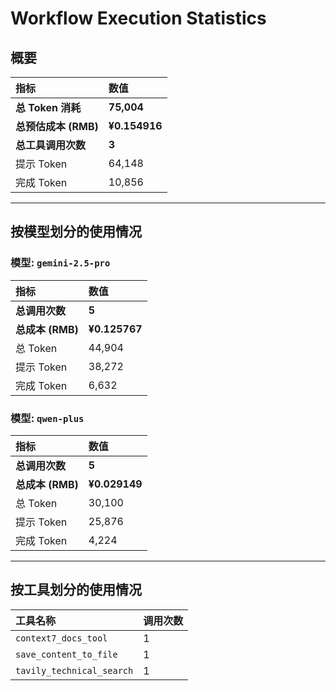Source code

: # Workflow Execution Statistics

## 概要

| 指标 | 数值 |
| :--- | :--- |
| **总 Token 消耗** | **75,004** |
| **总预估成本 (RMB)** | **¥0.154916** |
| **总工具调用次数** | **3** |
| 提示 Token | 64,148 |
| 完成 Token | 10,856 |

---

## 按模型划分的使用情况


### 模型: `gemini-2.5-pro`

| 指标 | 数值 |
| :--- | :--- |
| **总调用次数** | **5** |
| **总成本 (RMB)** | **¥0.125767** |
| 总 Token | 44,904 |
| 提示 Token | 38,272 |
| 完成 Token | 6,632 |

### 模型: `qwen-plus`

| 指标 | 数值 |
| :--- | :--- |
| **总调用次数** | **5** |
| **总成本 (RMB)** | **¥0.029149** |
| 总 Token | 30,100 |
| 提示 Token | 25,876 |
| 完成 Token | 4,224 |

---

## 按工具划分的使用情况

| 工具名称 | 调用次数 |
| :--- | :--- |
| `context7_docs_tool` | 1 |
| `save_content_to_file` | 1 |
| `tavily_technical_search` | 1 |
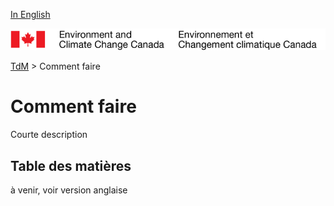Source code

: [In English](readme.md)

![ECCC logo](../img_eccc-logo.png)

[TdM](../readme_fr.md) > Comment faire


Comment faire
=============

Courte description

Table des matières
----------------

à venir, voir version anglaise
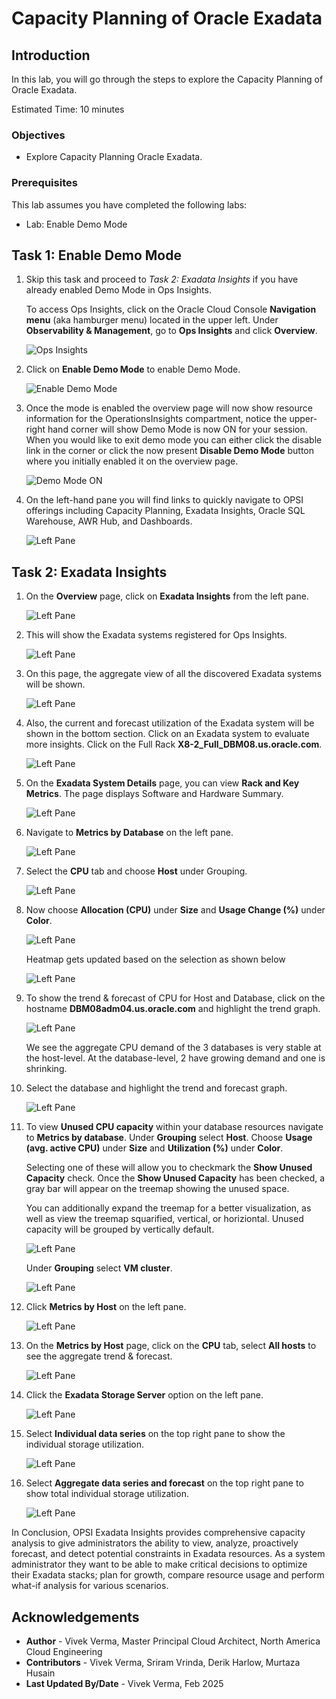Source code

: # Capacity Planning of Oracle Exadata

## Introduction

In this lab, you will go through the steps to explore the Capacity Planning of Oracle Exadata.

Estimated Time: 10 minutes

### Objectives

-   Explore Capacity Planning Oracle Exadata.

### Prerequisites

This lab assumes you have completed the following labs:
* Lab: Enable Demo Mode

## Task 1: Enable Demo Mode

1.  Skip this task and proceed to *Task 2: Exadata Insights* if you have already enabled Demo Mode in Ops Insights.
    
    To access Ops Insights, click on the Oracle Cloud Console **Navigation menu** (aka hamburger menu) located in the upper left. Under **Observability & Management**, go to **Ops Insights** and click **Overview**.

      ![Ops Insights](./images/opsi-main-ocw.png " ")

2.  Click on **Enable Demo Mode** to enable Demo Mode.

      ![Enable Demo Mode](./images/opsi-enable-demo.png " ")

3.  Once the mode is enabled the overview page will now show resource information for the OperationsInsights compartment, notice the upper-right hand corner will show Demo Mode is now ON for your session.  When you would like to exit demo mode you can either click the disable link in the corner or click the now present **Disable Demo Mode** button where you initially enabled it on the overview page.

      ![Demo Mode ON](./images/opsi-demo-mode-on-ocw.png " ")

4.  On the left-hand pane you will find links to quickly navigate to OPSI offerings including Capacity Planning, Exadata Insights, Oracle SQL Warehouse, AWR Hub, and Dashboards.  

      ![Left Pane](./images/opsi-left-pane-new.png " ")


## Task 2: Exadata Insights

1.  On the **Overview** page, click on **Exadata Insights** from the left pane.

      ![Left Pane](./images/exadata-insights-ocw.png " ")

2.  This will show the Exadata systems registered for Ops Insights.

      ![Left Pane](./images/exadata-systems-ocw.png " ")

3.  On this page, the aggregate view of all the discovered Exadata systems will be shown.

      ![Left Pane](./images/aggregate-view-ocw.png " ")

4.  Also, the current and forecast utilization of the Exadata system will be shown in the bottom section. Click on an Exadata system to evaluate more insights. Click on the Full Rack **X8-2\_Full_DBM08.us.oracle.com**.

      ![Left Pane](./images/current-forecast-ocw.png " ")

5.  On the **Exadata System Details** page, you can view **Rack and Key Metrics**. The page displays Software and Hardware Summary.

      ![Left Pane](./images/rack-and-key-metrics-ocw.png " ")

6.  Navigate to **Metrics by Database** on the left pane.

      ![Left Pane](./images/metrics-by-database-ocw.png " ")

7.  Select the **CPU** tab and choose **Host** under Grouping.

      ![Left Pane](./images/metrics-by-database-host-ocw.png " ")

8.  Now choose **Allocation (CPU)** under **Size** and **Usage Change (%)** under **Color**.

      ![Left Pane](./images/max-allocation-usage-change-ocw-before.png " ")

    Heatmap gets updated based on the selection as shown below

      ![Left Pane](./images/max-allocation-usage-change-ocw-after.png " ")

9.  To show the trend & forecast of CPU for Host and Database, click on the hostname **DBM08adm04.us.oracle.com** and highlight the trend graph.

      ![Left Pane](./images/trend-host-cpu-ocw.png " ")

      We see the aggregate CPU demand of the 3 databases is very stable at the host-level. At the database-level, 2 have growing demand and one is shrinking.

10.  Select the database and highlight the trend and forecast graph.

      ![Left Pane](./images/trend-host-database-ocw.png " ")

11.  To view **Unused CPU capacity** within your database resources navigate to **Metrics by database**. Under **Grouping** select **Host**. Choose **Usage (avg. active CPU)** under **Size** and **Utilization (%)** under **Color**.

      Selecting one of these will allow you to checkmark the **Show Unused Capacity** check.
      Once the **Show Unused Capacity** has been checked, a gray bar will appear on the treemap showing the unused space. 
      
      You can additionally expand the treemap for a better visualization, as well as view the treemap squarified, vertical, or horiziontal. Unused capacity will be grouped by vertically default.

      ![Left Pane](./images/exa-unused-host.png " ")

      Under **Grouping** select **VM cluster**.

      ![Left Pane](./images/exa-unused-vmcluster.png " ")

12.  Click **Metrics by Host** on the left pane.

      ![Left Pane](./images/metrics-by-host-ocw.png " ")

13.  On the **Metrics by Host** page, click on the **CPU** tab, select **All hosts** to see the aggregate trend & forecast. 

      ![Left Pane](./images/cpu-all-hosts-ocw.png " ")

14.  Click the **Exadata Storage Server** option on the left pane.

      ![Left Pane](./images/exadata-storage-server-ocw.png " ")

15. Select **Individual data series** on the top right pane to show the individual storage utilization.

      ![Left Pane](./images/exadata-storage-server1-ocw.png " ")

16. Select **Aggregate data series and forecast** on the top right pane to show total individual storage utilization.

      ![Left Pane](./images/exadata-storage-server2.png " ")

In Conclusion, OPSI Exadata Insights provides comprehensive capacity analysis to give administrators the ability to view, analyze, proactively forecast, and detect potential constraints in Exadata resources. As a system administrator they want to be able to make critical decisions to optimize their Exadata stacks; plan for growth, compare resource usage and perform what-if analysis for various scenarios.


## Acknowledgements

- **Author** - Vivek Verma, Master Principal Cloud Architect, North America Cloud Engineering
- **Contributors** - Vivek Verma, Sriram Vrinda, Derik Harlow, Murtaza Husain
- **Last Updated By/Date** - Vivek Verma, Feb 2025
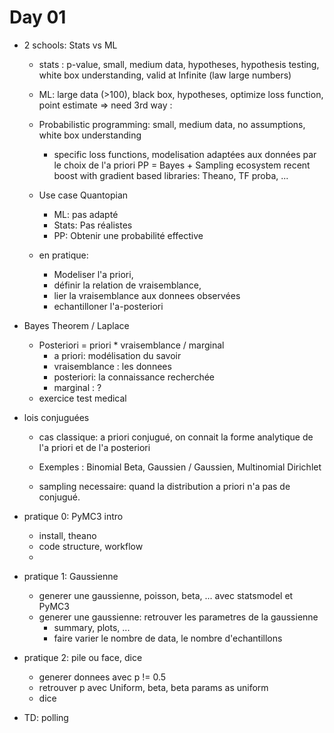 # Day 01

- 2 schools: Stats vs ML
    - stats : p-value, small, medium data, hypotheses, hypothesis testing, white box understanding,
        valid at Infinite (law large numbers)
    - ML: large data (>100), black box, hypotheses, optimize loss function, point estimate
    => need 3rd way :

    - Probabilistic programming: small, medium data, no assumptions, white box understanding
        + specific loss functions, modelisation adaptées aux données par le choix de l'a priori
        PP = Bayes + Sampling
        ecosystem
        recent boost with gradient based libraries: Theano, TF proba, ...

    - Use case Quantopian
        - ML: pas adapté
        - Stats: Pas réalistes
        - PP: Obtenir une probabilité effective

    - en pratique:
        - Modeliser l'a priori,
        - définir la relation de vraisemblance,
        - lier la vraisemblance aux donnees observées
        - echantilloner l'a-posteriori

- Bayes Theorem / Laplace
    - Posteriori = priori * vraisemblance / marginal
        - a priori: modélisation du savoir
        - vraisemblance : les donnees
        - posteriori: la connaissance recherchée
        - marginal : ?
    - exercice test medical

- lois conjuguées
    - cas classique: a priori conjugué, on connait la forme analytique de l'a priori et de l'a posteriori
    - Exemples : Binomial Beta, Gaussien / Gaussien, Multinomial Dirichlet

    - sampling necessaire: quand la distribution a priori n'a pas de conjugué.


- pratique 0: PyMC3 intro
    - install, theano
    - code structure, workflow
    -

- pratique 1: Gaussienne
    - generer une gaussienne, poisson, beta, ... avec statsmodel et PyMC3
    - generer une gaussienne: retrouver les parametres de la gaussienne
        - summary, plots, ...
        - faire varier le nombre de data, le nombre d'echantillons

- pratique 2: pile ou face, dice
    - generer donnees avec p != 0.5
    - retrouver p avec Uniform, beta, beta params as uniform
    - dice

- TD: polling
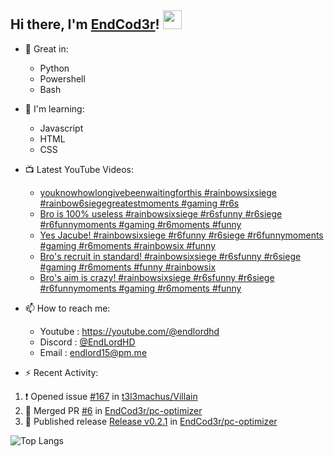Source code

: ## Hi there, I'm [EndCod3r](https://youtube.com/@endlordhd)! <img src='https://github.com/EndCod3r/endlord15/blob/main/wave.gif?raw=true](https://github.com/Endlord15/endlord15/blob/38bca1b569f19b03a6cf246c35db5f7e2f331cc5/wave.gif' width=30>

- 🦾 Great in:
  - Python
  - Powershell
  - Bash

- 🌱 I'm learning:
  - Javascript
  - HTML
  - CSS

- 📺 Latest YouTube Videos:<!-- YOUTUBE:START -->
  - [youknowhowlongivebeenwaitingforthis  #rainbowsixsiege #rainbow6siegegreatestmoments #gaming #r6s](https://www.youtube.com/watch?v=0NxvAzNYuMg)
  - [Bro is 100% useless #rainbowsixsiege #r6sfunny #r6siege #r6funnymoments #gaming #r6moments #funny](https://www.youtube.com/watch?v=49p7VnfiTyE)
  - [Yes Jacube! #rainbowsixsiege #r6funny #r6siege #r6funnymoments #gaming #r6moments #rainbowsix #funny](https://www.youtube.com/watch?v=D_01Dcb6YBU)
  - [Bro&#39;s recruit in standard! #rainbowsixsiege #r6sfunny #r6siege #gaming #r6moments #funny #rainbowsix](https://www.youtube.com/watch?v=WqznMkAEBgY)
  - [Bro&#39;s aim is crazy!  #rainbowsixsiege #r6sfunny #r6siege #r6funnymoments #gaming #r6moments #funny](https://www.youtube.com/watch?v=9OKJ39JKKpU)<!-- YOUTUBE:END -->


- 📫 How to reach me:
  - Youtube : <https://youtube.com/@endlordhd>
  - Discord : [@EndLordHD](https://discord.com/users/725204289022066688)
  - Email : endlord15@pm.me

 - ⚡️ Recent Activity:
<!--START_SECTION:activity-->
1. ❗ Opened issue [#167](https://github.com/t3l3machus/Villain/issues/167) in [t3l3machus/Villain](https://github.com/t3l3machus/Villain)
2. 🎉 Merged PR [#6](https://github.com/EndCod3r/pc-optimizer/pull/6) in [EndCod3r/pc-optimizer](https://github.com/EndCod3r/pc-optimizer)
3. 🚀 Published release [Release v0.2.1](https://github.com/EndCod3r/pc-optimizer/releases/tag/v0.2.1) in [EndCod3r/pc-optimizer](https://github.com/EndCod3r/pc-optimizer)
<!--END_SECTION:activity-->

  ![Top Langs](https://github-readme-stats-endlord15.vercel.app/api/top-langs/?username=endcod3r&layout=compact&theme=transparent)
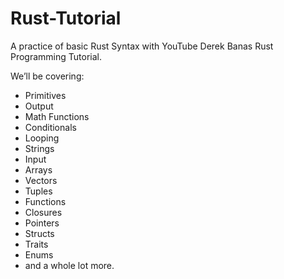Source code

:# Rust-Tutorial
A practice of basic Rust Syntax with YouTube Derek Banas Rust Programming Tutorial.

We’ll be covering:
- Primitives
- Output
- Math Functions
- Conditionals
- Looping
- Strings
- Input
- Arrays
- Vectors
- Tuples
- Functions
- Closures
- Pointers
- Structs
- Traits
- Enums
- and a whole lot more.
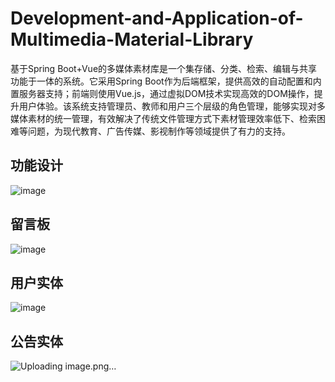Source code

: # Development-and-Application-of-Multimedia-Material-Library
基于Spring Boot+Vue的多媒体素材库是一个集存储、分类、检索、编辑与共享功能于一体的系统。它采用Spring Boot作为后端框架，提供高效的自动配置和内置服务器支持；前端则使用Vue.js，通过虚拟DOM技术实现高效的DOM操作，提升用户体验。该系统支持管理员、教师和用户三个层级的角色管理，能够实现对多媒体素材的统一管理，有效解决了传统文件管理方式下素材管理效率低下、检索困难等问题，为现代教育、广告传媒、影视制作等领域提供了有力的支持。
## 功能设计
![image](https://github.com/user-attachments/assets/3f5dc719-f87c-4b79-ac49-64df6b1783b6)
## 留言板
![image](https://github.com/user-attachments/assets/cb456199-ad25-40d6-ad6c-8c51a2dc5a67)
## 用户实体
![image](https://github.com/user-attachments/assets/38d57bcb-c7fe-4cc2-9d07-2c20b35039dc)
## 公告实体
![Uploading image.png…]()
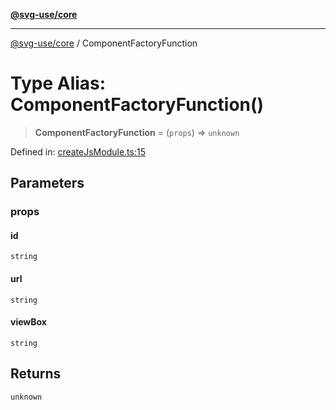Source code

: [**@svg-use/core**](../README.md)

---

[@svg-use/core](../README.md) / ComponentFactoryFunction

# Type Alias: ComponentFactoryFunction()

> **ComponentFactoryFunction** = (`props`) => `unknown`

Defined in:
[createJsModule.ts:15](https://github.com/fpapado/svg-use/blob/main/packages/core/src/createJsModule.ts#L15)

## Parameters

### props

#### id

`string`

#### url

`string`

#### viewBox

`string`

## Returns

`unknown`

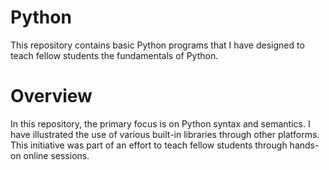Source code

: # Python
This repository contains basic Python programs that I have designed to teach fellow students the fundamentals of Python.

# Overview
In this repository, the primary focus is on Python syntax and semantics. I have illustrated the use of various built-in libraries through other platforms. This initiative was part of an effort to teach fellow students through hands-on online sessions.
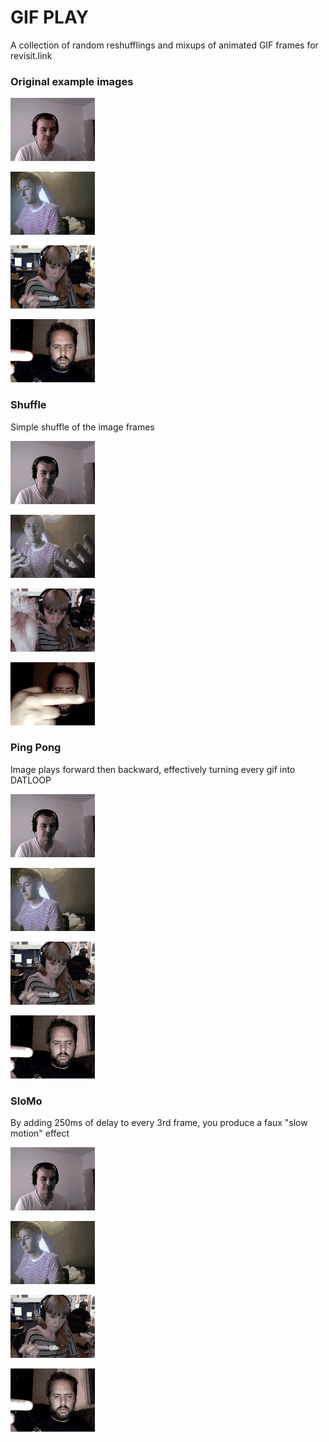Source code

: # GIF PLAY

A collection of random reshufflings and mixups of animated GIF frames for revisit.link


### Original example images

![Caleb / original](examples/caleb.gif)

![Ryan / original](gifs/ryan.gif)

![Laura / original](examples/lb-sharing.gif)

![Jason / original](examples/me-oneway.gif)

### Shuffle

Simple shuffle of the image frames

![Caleb / shuffle](examples/caleb-shuffle.gif)

![Ryan / shuffle](examples/ryan-shuffle.gif)

![Laura / shuffle](examples/lb-sharing-shuffle.gif)

![Jason / shuffle](examples/jason-hand-shuffle.gif)

### Ping Pong

Image plays forward then backward, effectively turning every gif into DATLOOP

![Caleb / ping pong](examples/caleb-pingpong.gif)

![Ryan / ping pong](examples/ryan-pingpong.gif)

![Laura / ping pong](examples/lb-sharing-pingpong.gif)

![Jason / ping pong](examples/jason-hand-pingpong.gif)

### SloMo

By adding 250ms of delay to every 3rd frame, you produce a faux "slow motion" effect

![Caleb / slomo](examples/caleb-slomo.gif)

![Ryan / slomo](examples/ryan-slomo.gif)

![Laura / slomo](examples/lb-sharing-slomo.gif)

![Jason / slomo](examples/jason-hand-slomo.gif)
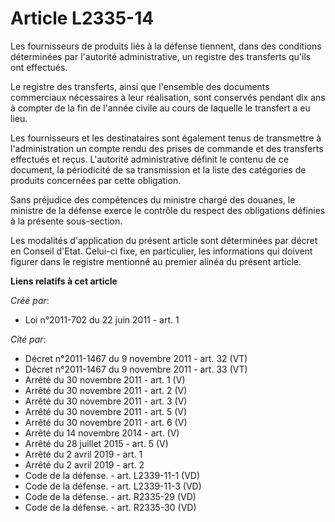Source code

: # Article L2335-14

Les fournisseurs de produits liés à la défense tiennent, dans des conditions déterminées par l'autorité administrative, un
registre des transferts qu'ils ont effectués. 

Le registre des transferts, ainsi que l'ensemble des documents commerciaux nécessaires à leur réalisation, sont conservés
pendant dix ans à compter de la fin de l'année civile au cours de laquelle le transfert a eu lieu. 

Les fournisseurs et les destinataires sont également tenus de transmettre à l'administration un compte rendu des prises de
commande et des transferts effectués et reçus. L'autorité administrative définit le contenu de ce document, la périodicité de
sa transmission et la liste des catégories de produits concernées par cette obligation. 

Sans préjudice des compétences du ministre chargé des douanes, le ministre de la défense exerce le contrôle du respect des
obligations définies à la présente sous-section. 

Les modalités d'application du présent article sont déterminées par décret en Conseil d'Etat. Celui-ci fixe, en particulier,
les informations qui doivent figurer dans le registre mentionné au premier alinéa du présent article.

**Liens relatifs à cet article**

_Créé par_:

  - Loi n°2011-702 du 22 juin 2011 - art. 1

_Cité par_:

  - Décret n°2011-1467 du 9 novembre 2011 - art. 32 (VT)
  - Décret n°2011-1467 du 9 novembre 2011 - art. 33 (VT)
  - Arrêté du 30 novembre 2011 - art. 1 (V)
  - Arrêté du 30 novembre 2011 - art. 2 (V)
  - Arrêté du 30 novembre 2011 - art. 3 (V)
  - Arrêté du 30 novembre 2011 - art. 5 (V)
  - Arrêté du 30 novembre 2011 - art. 6 (V)
  - Arrêté du 14 novembre 2014 - art. (V)
  - Arrêté du 28 juillet 2015 - art. 5 (V)
  - Arrêté du 2 avril 2019 - art. 1
  - Arrêté du 2 avril 2019 - art. 2
  - Code de la défense. - art. L2339-11-1 (VD)
  - Code de la défense. - art. L2339-11-3 (VD)
  - Code de la défense. - art. R2335-29 (VD)
  - Code de la défense. - art. R2335-30 (VD)
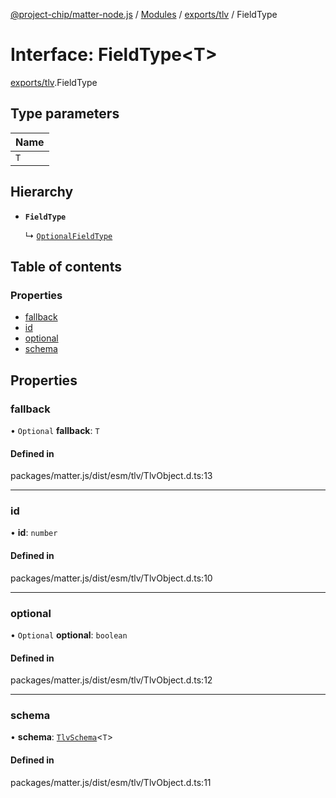 [@project-chip/matter-node.js](../README.md) / [Modules](../modules.md) / [exports/tlv](../modules/exports_tlv.md) / FieldType

# Interface: FieldType<T\>

[exports/tlv](../modules/exports_tlv.md).FieldType

## Type parameters

| Name |
| :------ |
| `T` |

## Hierarchy

- **`FieldType`**

  ↳ [`OptionalFieldType`](exports_tlv.OptionalFieldType.md)

## Table of contents

### Properties

- [fallback](exports_tlv.FieldType.md#fallback)
- [id](exports_tlv.FieldType.md#id)
- [optional](exports_tlv.FieldType.md#optional)
- [schema](exports_tlv.FieldType.md#schema)

## Properties

### fallback

• `Optional` **fallback**: `T`

#### Defined in

packages/matter.js/dist/esm/tlv/TlvObject.d.ts:13

___

### id

• **id**: `number`

#### Defined in

packages/matter.js/dist/esm/tlv/TlvObject.d.ts:10

___

### optional

• `Optional` **optional**: `boolean`

#### Defined in

packages/matter.js/dist/esm/tlv/TlvObject.d.ts:12

___

### schema

• **schema**: [`TlvSchema`](../classes/exports_tlv.TlvSchema.md)<`T`\>

#### Defined in

packages/matter.js/dist/esm/tlv/TlvObject.d.ts:11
=-=-=-=-=
As listed above, the lines from the line with "- définir la" to the line with "- posteriori: la" are to be echoed exactly, with both ends included and nothing added.

ANSWER SECTION:
        - définir la relation de vraisemblance,
        - lier la vraisemblance aux donnees observées
        - echantilloner l'a-posteriori

- Bayes Theorem / Laplace
    - Posteriori = priori * vraisemblance / marginal
        - a priori: modélisation du savoir
        - vraisemblance : les donnees
        - posteriori: la connaissance recherchée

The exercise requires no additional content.